Just found this review of the Dust Poets London show at 12 bar. This was a comically tiny venue and for our first show in the capital of the British empire we were delighted with the crowd. Hopefully next time we're over we'll have the standing room only crowd that this writer suggests.
Canadian 5 piece ensemble Dust Poets were playing after their success at the Shrewsbury Folk Festival. I had not heard a bad word about them so the sparseness of the crowd was something of a shock. Maybe I fall in love too easily; it only took the opening bars of "Walk Away" a song about "the urban sprawl that is happening in Canada" to get me. Murray D Evans' harmonica and acoustic guitar was immediate and forthright; the bass of Gord Mowat and the percussion of Sean McManus were relentless; the accordion of Karla Ferguson and guitar of Corey Ticknor [sic, actually Lloyd Peterson] were cutting.

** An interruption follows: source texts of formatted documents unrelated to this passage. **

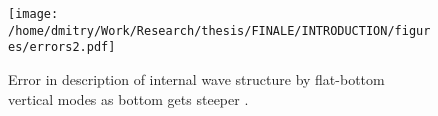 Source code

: \documentclass[12pt]{article}
\begin{document}
\begin{figure}
	\texttt{[image: /home/dmitry/Work/Research/thesis/FINALE/INTRODUCTION/figures/errors2.pdf]}
	\caption{Error in description of internal wave structure by flat-bottom vertical modes as 
	bottom gets steeper \citep{wunsch1968propagation}.}
\end{figure}
% 
%
\end{document}
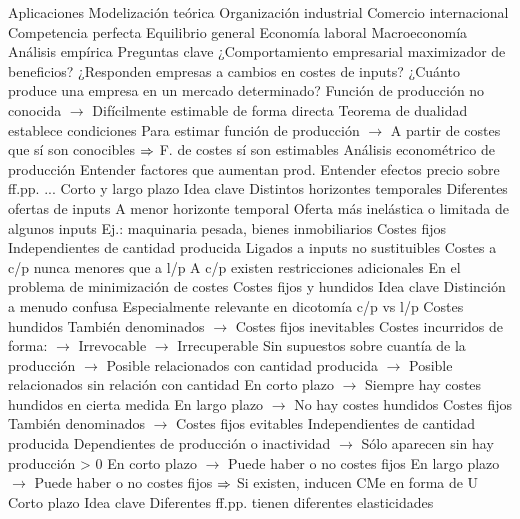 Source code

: \documentclass{nuevotema}
\begin{document}
\begin{esquemal}
		\2 Aplicaciones
			\3 Modelización teórica
				\4 Organización industrial
				\4 Comercio internacional
				\4 Competencia perfecta
				\4 Equilibrio general
				\4 Economía laboral
				\4 Macroeconomía
			\3 Análisis empírica
				\4 Preguntas clave
				\4[] ¿Comportamiento empresarial maximizador de beneficios?
				\4[] ¿Responden empresas a cambios en costes de inputs?
				\4[] ¿Cuánto produce una empresa en un mercado determinado?
				\4 Función de producción no conocida
				\4[] $\to$ Difícilmente estimable de forma directa
				\4 Teorema de dualidad establece condiciones
				\4[] Para estimar función de producción
				\4[] $\to$ A partir de costes que sí son conocibles
				\4[] $\Rightarrow$ F. de costes sí son estimables
				\4 Análisis econométrico de producción
				\4[] Entender factores que aumentan prod.
				\4[] Entender efectos precio sobre ff.pp.
				\4[] ...
	\1 
		\2 Corto y largo plazo
			\3 Idea clave
				\4 Distintos horizontes temporales
				\4[$\to$] Diferentes ofertas de inputs
				\4 A menor horizonte temporal
				\4[$\to$] Oferta más inelástica o limitada de algunos inputs
				\4[$\to$] Ej.: maquinaria pesada, bienes inmobiliarios
				\4 Costes fijos
				\4[] Independientes de cantidad producida
				\4[$\to$] Ligados a inputs no sustituibles
				\4 Costes a c/p nunca menores que a l/p
				\4[$\to$] A c/p existen restricciones adicionales
				\4[$\to$] En el problema de minimización de costes
			\3 Costes fijos y hundidos
				\4 Idea clave
				\4[] Distinción a menudo confusa
				\4[] Especialmente relevante en dicotomía c/p vs l/p
				\4 Costes hundidos
				\4[] También denominados
				\4[] $\to$ Costes fijos inevitables
				\4[] Costes incurridos de forma:
				\4[] $\to$ Irrevocable
				\4[] $\to$ Irrecuperable
				\4[] Sin supuestos sobre cuantía de la producción
				\4[] $\to$ Posible relacionados con cantidad producida
				\4[] $\to$ Posible relacionados sin relación con cantidad
				\4[] En corto plazo
				\4[] $\to$ Siempre hay costes hundidos en cierta medida
				\4[] En largo plazo
				\4[] $\to$ No hay costes hundidos
				\4 Costes fijos
				\4[] También denominados
				\4[] $\to$ Costes fijos evitables
				\4[] Independientes de cantidad producida
				\4[] Dependientes de producción o inactividad
				\4[] $\to$ Sólo aparecen sin hay producción > 0
				\4[] En corto plazo
				\4[] $\to$ Puede haber o no costes fijos
				\4[] En largo plazo
				\4[] $\to$ Puede haber o no costes fijos
				\4[] $\Rightarrow$ Si existen, inducen CMe en forma de U
			\3 Corto plazo
				\4 {Idea clave}
				\4[] Diferentes ff.pp. tienen diferentes elasticidades

\end{esquemal}
\end{document}
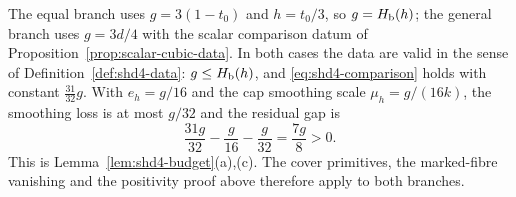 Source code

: \begin{remark}\label{rem:fer-lean}
The equal branch uses $g=3(1-t_0)$ and $h=t_0/3$, so $g=\Hb(h)$; the general branch uses $g=3d/4$ with the scalar
comparison datum of Proposition~\ref{prop:scalar-cubic-data}. In both cases the data are valid in the sense of
Definition~\ref{def:shd4-data}: $g\le\Hb(h)$, and \eqref{eq:shd4-comparison} holds with constant $\frac{31}{32}g$. With
$e_h=g/16$ and the cap smoothing scale $\mu_h=g/(16k)$, the smoothing loss is at most $g/32$ and the residual gap is
\[
 \frac{31g}{32}-\frac g{16}-\frac g{32}=\frac{7g}{8}>0.
\]
This is Lemma~\ref{lem:shd4-budget}(a),(c). The cover primitives, the marked-fibre vanishing and the positivity proof
above therefore apply to both branches.
\end{remark}
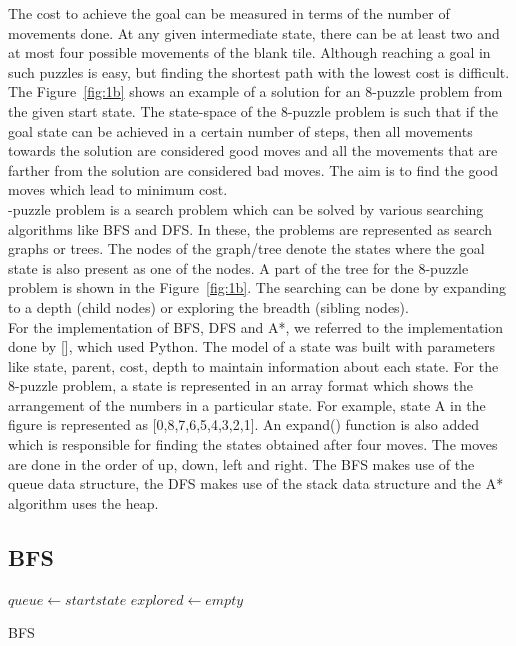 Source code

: \documentclass{svproc}
\begin{document}
\noindent The cost to achieve the goal can be measured in terms of the number of movements done. At any given intermediate state, there can be at least two and at most four possible movements of the blank tile. Although reaching a goal in such puzzles is easy, but finding the shortest path with the lowest cost is difficult. The Figure~\ref{fig:1b} shows an example of a solution for an 8-puzzle problem from the given start state. The state-space of the 8-puzzle problem is such that if the goal state can be achieved in a certain number of steps, then all movements towards the solution are considered good moves and all the movements that are farther from the solution are considered bad moves. The aim is to find the good moves which lead to minimum cost. \\

-puzzle problem is a search problem which can be solved by various searching algorithms like BFS and DFS. In these, the problems are represented as search graphs or trees. The nodes of the graph/tree denote the states where the goal state is also present as one of the nodes. A part of the tree for the 8-puzzle problem is shown in the Figure~\ref{fig:1b}. The searching can be done by expanding to a depth (child nodes) or exploring the breadth (sibling nodes). \\

\noindent For the implementation of BFS, DFS and A*, we referred to the implementation done by [], which used Python. The model of a state was built with parameters like state, parent, cost, depth to maintain information about each state. For the 8-puzzle problem, a state is represented in an array format which shows the arrangement of the numbers in a particular state. For example, state A in the figure is represented as [0,8,7,6,5,4,3,2,1]. An expand() function is also added which is responsible for finding the states obtained after four moves. The moves are done in the order of up, down, left and right. The BFS makes use of the queue data structure, the DFS makes use of the stack data structure and the A* algorithm uses the heap.

\subsection{BFS}
\setlength{\intextsep}{5pt}
\begin{algorithm}
	\SetAlgoLined
	 $queue \gets start state$\;
	 $explored \gets empty$\;
	\caption{BFS}
\end{algorithm}
\end{document}
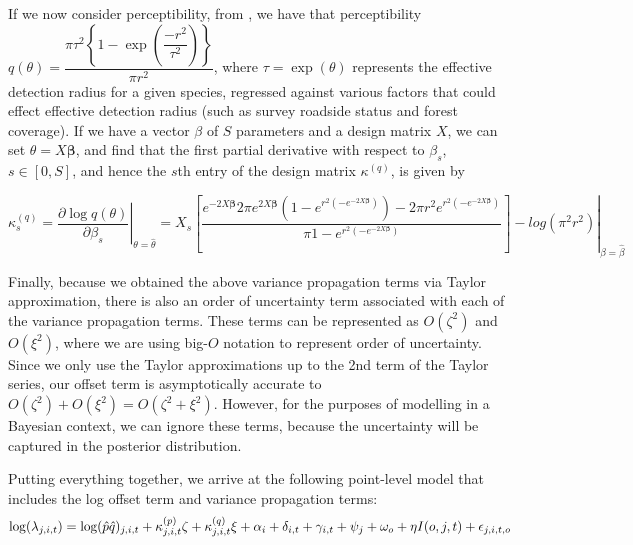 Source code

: \par If we now consider perceptibility, from \citet{solymos_calibrating_2013}, we have that perceptibility $q(\theta) = \dfrac{\pi \tau^2 \left\{1 - \exp\left(\dfrac{-r^2}{\tau^2}\right)\right\}}{\pi r^2}$, where $\tau = \exp(\theta)$ represents the effective detection radius for a given species, regressed against various factors that could effect effective detection radius (such as survey roadside status and forest coverage). 
If we have a vector {\boldmath$\beta$} of $S$ parameters and a design matrix $X$, we can set $\theta = X\boldsymbol{\beta}$, and find that the first partial derivative with respect to $\beta_s$, $s \in \left[0, S\right]$, and hence the $s$th entry of the design matrix $\kappa^{(q)}$, is given by

\begin{equation*}\label{kappa_q}
	\kappa_{s}^{(q)} = \left. \dfrac{\partial \log q(\theta)}{\partial \beta_s} \right\vert_{\theta = \hat{\theta}}= \left. X_s \left[\dfrac{{e^{-2X\boldsymbol{\beta}}} {2 \pi  e^{2X\boldsymbol{\beta}}} {\left(1 - e^{r^2 \left(-e^{-2X\boldsymbol{\beta}}\right)}\right)} - {2\pi r^2} {e^{r^2 \left(-e^{-2X\boldsymbol{\beta}}\right)}}}             {\pi {1-e^{r^2 \left(-e^{-2X\boldsymbol{\beta}}\right)}}}\right]  - log(\pi^2r^2) \right\vert_{\beta = \hat{\beta}}
\end{equation*}

\par Finally, because we obtained the above variance propagation terms via Taylor approximation, there is also an order of uncertainty term associated with each of the variance propagation terms.
These terms can be represented as $O(\zeta^2)$ and $O(\xi^2)$, where we are using big-$O$ notation to represent order of uncertainty. 
Since we only use the Taylor approximations up to the 2nd term of the Taylor series, our offset term is asymptotically accurate to $O(\zeta^2) + O(\xi^2) = O(\zeta^2 + \xi^2)$.
However, for the purposes of modelling in a Bayesian context, we can ignore these terms, because the uncertainty will be captured in the posterior distribution.

Putting everything together, we arrive at the following point-level model that includes the log offset term and variance propagation terms:
\begin{equation}\label{bbs_varprop}
	\log(\lambda_{j,i,t}) = \log(\hat{p} \hat{q})_{j,i,t} + \kappa_{j,i,t}^{(p)}\zeta + \kappa_{j,i,t}^{(q)}\xi + \alpha_i + \delta_{i,t} + \gamma_{i,t} + \psi_j + \omega_o + \eta I(o,j,t) + \epsilon_{j,i,t,o} \\
\end{equation}

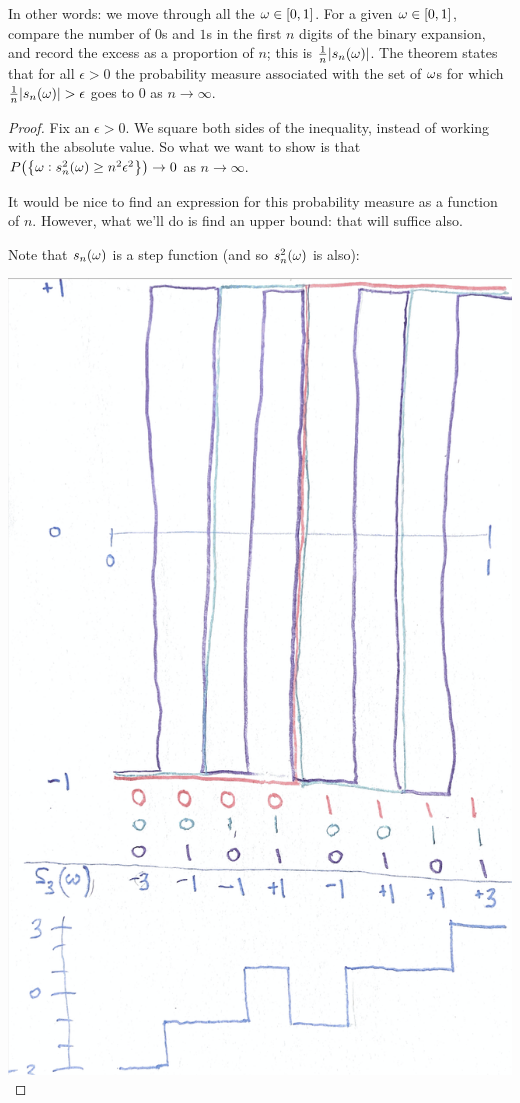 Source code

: In other words: we move through all the $\omega \in [0, 1]$. For a given $\omega \in [0, 1]$, compare the number
of $0$s and $1$s in the first $n$ digits of the binary expansion, and record the excess as a proportion of $n$;
this is $\frac{1}{n}|s_n(\omega)|$. The theorem states that for all $\epsilon > 0$ the probability measure
associated with the set of $\omega$s for which $\frac{1}{n}|s_n(\omega)| > \epsilon$ goes to $0$ as $n \to \infty$.

\begin{proof}
  Fix an $\epsilon > 0$. We square both sides of the inequality, instead of working with the absolute value. So
  what we want to show is that $P\big(\big\{\omega: s_n^2(\omega) \geq n^2\epsilon^2\big\}\big) \to 0$
  as $n \to \infty$.

  It would be nice to find an expression for this probability measure as a function of $n$. However, what we'll
  do is find an upper bound: that will suffice also.

  Note that $s_n(\omega)$ is a step function (and so $s_n^2(\omega)$ is also):

\includegraphics[width=400pt]{img/analysis--real-analysis--measure-theory--weak-law-of-large-numbers-c049.png}



\end{proof}
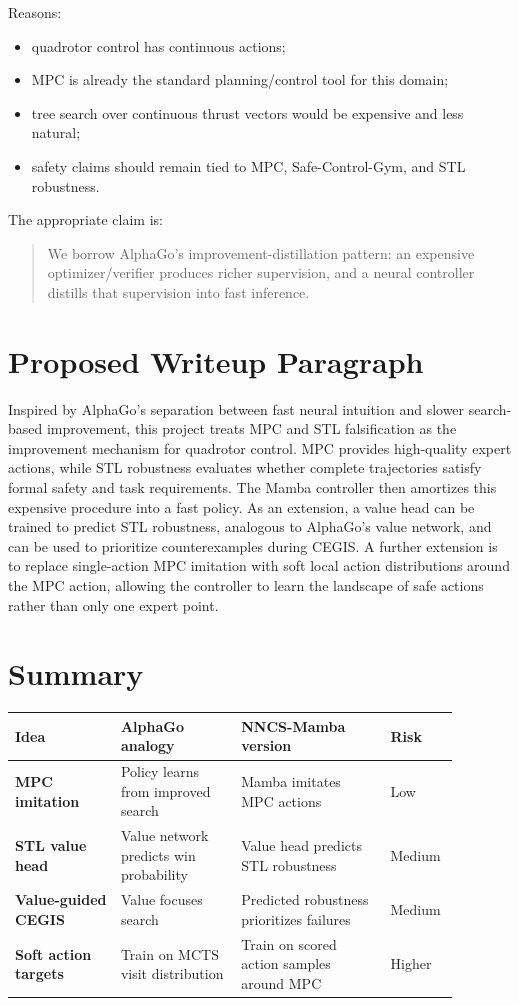 \documentclass[11pt]{article}
\begin{document}
Reasons:

\begin{itemize}
  \item quadrotor control has continuous actions;
  \item MPC is already the standard planning/control tool for this domain;
  \item tree search over continuous thrust vectors would be expensive and less natural;
  \item safety claims should remain tied to MPC, Safe-Control-Gym, and STL robustness.
\end{itemize}

The appropriate claim is:

\begin{quote}
We borrow AlphaGo's improvement-distillation pattern: an expensive optimizer/verifier produces richer supervision, and a neural controller distills that supervision into fast inference.
\end{quote}

\section{Proposed Writeup Paragraph}

Inspired by AlphaGo's separation between fast neural intuition and slower search-based improvement, this project treats MPC and STL falsification as the improvement mechanism for quadrotor control. MPC provides high-quality expert actions, while STL robustness evaluates whether complete trajectories satisfy formal safety and task requirements. The Mamba controller then amortizes this expensive procedure into a fast policy. As an extension, a value head can be trained to predict STL robustness, analogous to AlphaGo's value network, and can be used to prioritize counterexamples during CEGIS. A further extension is to replace single-action MPC imitation with soft local action distributions around the MPC action, allowing the controller to learn the landscape of safe actions rather than only one expert point.

\section{Summary}

\begin{center}
\begin{tabular}{>{\bfseries}p{0.22\linewidth}p{0.25\linewidth}p{0.31\linewidth}p{0.10\linewidth}}
\toprule
Idea & AlphaGo analogy & NNCS-Mamba version & Risk \\
\midrule
MPC imitation & Policy learns from improved search & Mamba imitates MPC actions & Low \\
STL value head & Value network predicts win probability & Value head predicts STL robustness & Medium \\
Value-guided CEGIS & Value focuses search & Predicted robustness prioritizes failures & Medium \\
Soft action targets & Train on MCTS visit distribution & Train on scored action samples around MPC & Higher \\
\bottomrule
\end{tabular}
\end{center}
\end{document}
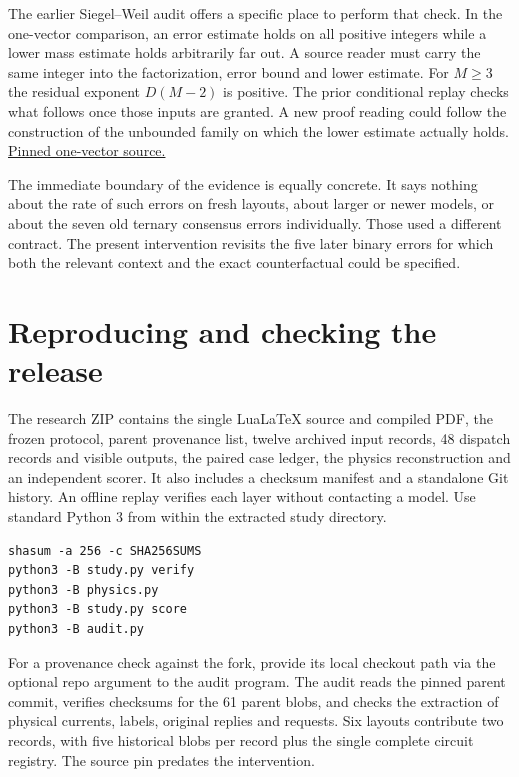 \documentclass[12pt,letterpaper]{article}
\begin{document}
The earlier Siegel--Weil audit offers a specific place to perform that check. In the one-vector comparison, an error estimate holds on all positive integers while a lower mass estimate holds arbitrarily far out. A source reader must carry the same integer into the factorization, error bound and lower estimate. For $M\geq3$ the residual exponent $D(M-2)$ is positive. The prior conditional replay checks what follows once those inputs are granted. A new proof reading could follow the construction of the unbounded family on which the lower estimate actually holds. \href{https://github.com/nousentllc/riemann-hypothesis/blob/40e56bab026552e089d7afcfeff08d2defb9c005/src/CompanionTheory/AutomorphicTheory/ThetaDilations/SwOne.lean}{Pinned one-vector source.}

The immediate boundary of the evidence is equally concrete. It says nothing about the rate of such errors on fresh layouts, about larger or newer models, or about the seven old ternary consensus errors individually. Those used a different contract. The present intervention revisits the five later binary errors for which both the relevant context and the exact counterfactual could be specified.

\clearpage\section{Reproducing and checking the release}

The research ZIP contains the single LuaLaTeX source and compiled PDF, the frozen protocol, parent provenance list, twelve archived input records, 48 dispatch records and visible outputs, the paired case ledger, the physics reconstruction and an independent scorer. It also includes a checksum manifest and a standalone Git history. An offline replay verifies each layer without contacting a model. Use standard Python 3 from within the extracted study directory.

\begin{verbatim}
shasum -a 256 -c SHA256SUMS
python3 -B study.py verify
python3 -B physics.py
python3 -B study.py score
python3 -B audit.py
\end{verbatim}

For a provenance check against the fork, provide its local checkout path via the optional repo argument to the audit program. The audit reads the pinned parent commit, verifies checksums for the 61 parent blobs, and checks the extraction of physical currents, labels, original replies and requests. Six layouts contribute two records, with five historical blobs per record plus the single complete circuit registry. The source pin predates the intervention.
\end{document}
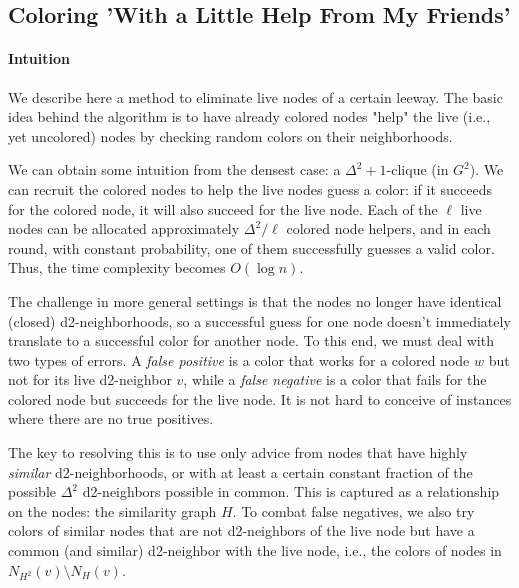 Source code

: \subsection{Coloring 'With a Little Help From My Friends'}

\paragraph{Intuition}
We describe here a method to eliminate live nodes of a certain leeway.
The basic idea behind the algorithm is to have already colored nodes "help" the live (i.e., yet uncolored) nodes by checking random colors on their neighborhoods.

We can obtain some intuition from the densest case: a $\Delta^2+1$-clique (in $G^2$).
We can recruit the colored nodes to help the live nodes guess a color: if it succeeds for the colored node, it will also succeed for the live node. Each of the $\ell$ live nodes can be allocated approximately $\Delta^2/\ell$ colored node helpers, and in each round, with constant probability, one of them successfully guesses a valid color. Thus, the time complexity becomes $O(\log n)$. 

The challenge in more general settings is that the nodes no longer have identical (closed) d2-neighborhoods, so a successful guess for one node doesn't immediately translate to a successful color for another node.
To this end, we must deal with two types of errors.
A \emph{false positive} is a color that works for a colored node $w$ but not for its live d2-neighbor $v$, while a \emph{false negative} is a color that fails for the colored node but succeeds for the live node.
It is not hard to conceive of instances where there are no true positives.

The key to resolving this is to use only advice from nodes that have highly \emph{similar} d2-neighborhoods, or with at least a certain constant fraction of the possible $\Delta^2$ d2-neighbors possible in common. This is captured as a relationship on the nodes: the similarity graph $H$.
To combat false negatives, we also try colors of similar nodes that are not d2-neighbors of the live node but have a common (and similar) d2-neighbor with the live node, i.e., the colors of nodes in $N_{H^2}(v) \setminus N_H(v)$.


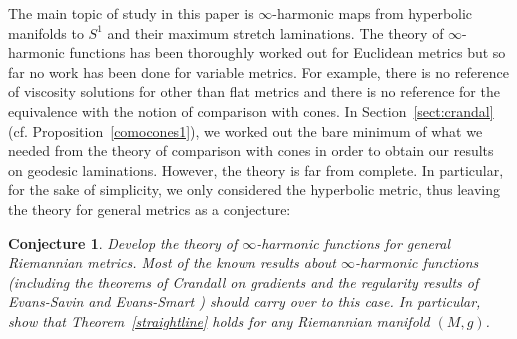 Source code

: \documentclass{ip-journal}
\newtheorem{conjecture}[theorem]{Conjecture}
\theoremstyle{definition}
\numberwithin{equation}{section}
\newcommand{\R}{\mathbb R}
\begin{document}
The main topic of study in this paper is $\infty$-harmonic maps from hyperbolic manifolds to $S^1$ and their maximum stretch laminations. The theory of $\infty$-harmonic functions has been thoroughly worked out for Euclidean metrics but so far no work has been done for variable metrics. For example, there is no reference of viscosity solutions for other than flat metrics and there is no reference for the equivalence with the notion of comparison with cones. In Section~\ref{sect:crandal} (cf. Proposition~\ref{comocones1}), we worked out the bare minimum of what we needed from the theory of comparison with cones in order to obtain our results on  geodesic laminations. However, the theory  is far from complete. In particular, for the sake of simplicity, we only considered the hyperbolic metric, thus leaving the theory for general metrics as a conjecture: 

\begin{conjecture} Develop the theory of $\infty$-harmonic functions for  general  Riemannian metrics. Most of the known results about $\infty$-harmonic functions (including the theorems of Crandall on gradients \cite{crandal} and the regularity results of  Evans-Savin \cite{evans-savin} and Evans-Smart \cite{evans-smart}) should carry over to this case.
 In particular, show that
 Theorem~\ref{straightline} holds for any Riemannian manifold $(M,g)$.
\end{conjecture}







\end{document}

The real beauty of the Dust Poets lays in their ability to change instruments or singers to suit any given song; McManus sang and Ticknor [Peterson] played mandolin on the "Faux Grass" number "Won't Sit Down", on "Change it All" Ferguson sang and McManus played clarinet. If Ticknor [Peterson] was a footballer he would be the ultimate utility player as, as well as guitar and mandolin, he took over percussion when McManus was blowing his clarinet and, on "Hold on For Love" he played pedal steel (although not on stage - there was not enough room). This allowed for a larger, more complex sound to be produced than would seem to be possible with just five band members as their set felt complete rather than just a series of individual tracks.
They finished their set with an Elvis cover; Costello's "Veronica" showing that not only can they write great songs, they can also interpret them. Everything I heard about the Dust Poets at Shrewsbury was right, it's a shame that there were not more people to witness it in the 12 Bar.